Collagens in the aged human macula.

Immunogold cytochemistry was used to investigate the fine structural distribution of collagen types I–VI in Bruchs membrane and choroid of the aged human macula. Macular tissue was obtained from ten eyes, and processed for cryoultramicrotomy and London Resin white embedding. Striated collagen fibrils within the inner and outer collagenous layers were found to contain collagen types I, III and V In addition, type V collagen was also present in the basement membrane of the choriocapillaris. Gross thickening of the choriocapillaris basement membrane was attributed to the deposition of type IV collagen. However, type IV collagen appeared to be absent from the basement membrane of the retinal pigment epithelium. The interesting location of type VI collagen on the choroidal side of the choriocapillaris suggested that its function is to anchor the choriocapillaris onto the choroid. The collagens studied were absent from fibrous banded material, long-spacing collagen, the elastic layer and amorphous granular material. It was concluded that, of the collagen types studied, only the deposition of type IV collagen contributes to the age-related thickening of Bruchs membrane.

An immunoelectron microscope study of the aged human lens capsule

The distribution of types I-IV collagen and laminin was studied in seven aged human lens capsules using the immunogold EM technique on LR White embedded tissue. Samples were taken from the anterior, equatorial and posterior regions. Labelling for type II collagen was not observed. Type IV collagen was evenly distributed throughout the thickness of the capsule but was absent from the zonules. However, an unexpected finding was strong labelling for types I and III collagen, again evenly distributed throughout the capsule. The presence of type III collagen makes the lens capsule unique among ocular basement membranes. Laminin was present in linear densities, zonular lamellae and zonular fibres, suggesting that linear densities are an integral part of the zonular apparatus.

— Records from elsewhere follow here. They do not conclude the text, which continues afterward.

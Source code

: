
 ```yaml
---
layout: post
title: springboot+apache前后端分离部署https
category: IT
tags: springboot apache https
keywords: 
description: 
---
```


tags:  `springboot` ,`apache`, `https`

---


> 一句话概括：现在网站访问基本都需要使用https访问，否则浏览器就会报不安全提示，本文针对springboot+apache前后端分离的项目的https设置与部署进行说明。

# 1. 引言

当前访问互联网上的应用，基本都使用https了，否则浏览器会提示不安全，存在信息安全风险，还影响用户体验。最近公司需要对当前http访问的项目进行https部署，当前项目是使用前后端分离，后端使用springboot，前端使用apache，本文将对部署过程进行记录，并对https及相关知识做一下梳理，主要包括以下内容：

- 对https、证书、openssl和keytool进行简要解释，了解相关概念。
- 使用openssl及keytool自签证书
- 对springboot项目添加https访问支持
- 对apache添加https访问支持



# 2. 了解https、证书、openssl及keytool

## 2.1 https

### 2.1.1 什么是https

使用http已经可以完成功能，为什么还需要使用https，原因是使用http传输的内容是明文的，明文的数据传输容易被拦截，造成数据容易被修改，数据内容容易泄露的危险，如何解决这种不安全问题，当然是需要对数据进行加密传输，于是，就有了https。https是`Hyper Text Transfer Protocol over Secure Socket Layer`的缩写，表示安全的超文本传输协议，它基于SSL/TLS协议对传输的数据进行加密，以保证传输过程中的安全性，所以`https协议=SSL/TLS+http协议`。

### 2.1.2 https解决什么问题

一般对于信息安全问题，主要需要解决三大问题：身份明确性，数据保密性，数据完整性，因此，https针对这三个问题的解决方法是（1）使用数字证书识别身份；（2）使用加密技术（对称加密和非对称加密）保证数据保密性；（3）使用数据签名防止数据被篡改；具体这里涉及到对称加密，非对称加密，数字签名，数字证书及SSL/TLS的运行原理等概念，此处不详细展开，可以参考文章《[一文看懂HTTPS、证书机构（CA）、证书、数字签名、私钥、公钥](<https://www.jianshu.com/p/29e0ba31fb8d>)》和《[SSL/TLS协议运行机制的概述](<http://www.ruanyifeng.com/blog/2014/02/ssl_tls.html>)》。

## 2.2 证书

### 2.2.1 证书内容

Human scleral elastic system: an immunoelectron microscopic study.

An immunocytochemical study was conducted on elastic components in the sclera of seven aged human eyes. By conventional electron microscopy, elastic tissue consists of three distinct fibre types--elastic fibres, elaunin fibres, and oxytalan fibres. The distribution of six components associated with the elastic system (elastin, amyloid P component, laminin, fibronectin, gp 115, and vitronectin) were studied by immunogold transmission electron microscopy. The codistribution of amyloid P component and laminin was further studied by double immunolabelling. Both elastic and elaunin fibres contained elastin. The microfibrillar sheaths of elastic fibres labelled for amyloid P component, those of elaunin fibres for amyloid P and laminin, and those of oxytalan fibres for laminin only. No labelling was observed for fibronectin, gp 115, and vitronectin. In terms of the proteins investigated, the biochemical profile of the three fibre types was not completely identical and was manifest as different affinities in the binding of serum amyloid P component and an association with laminin.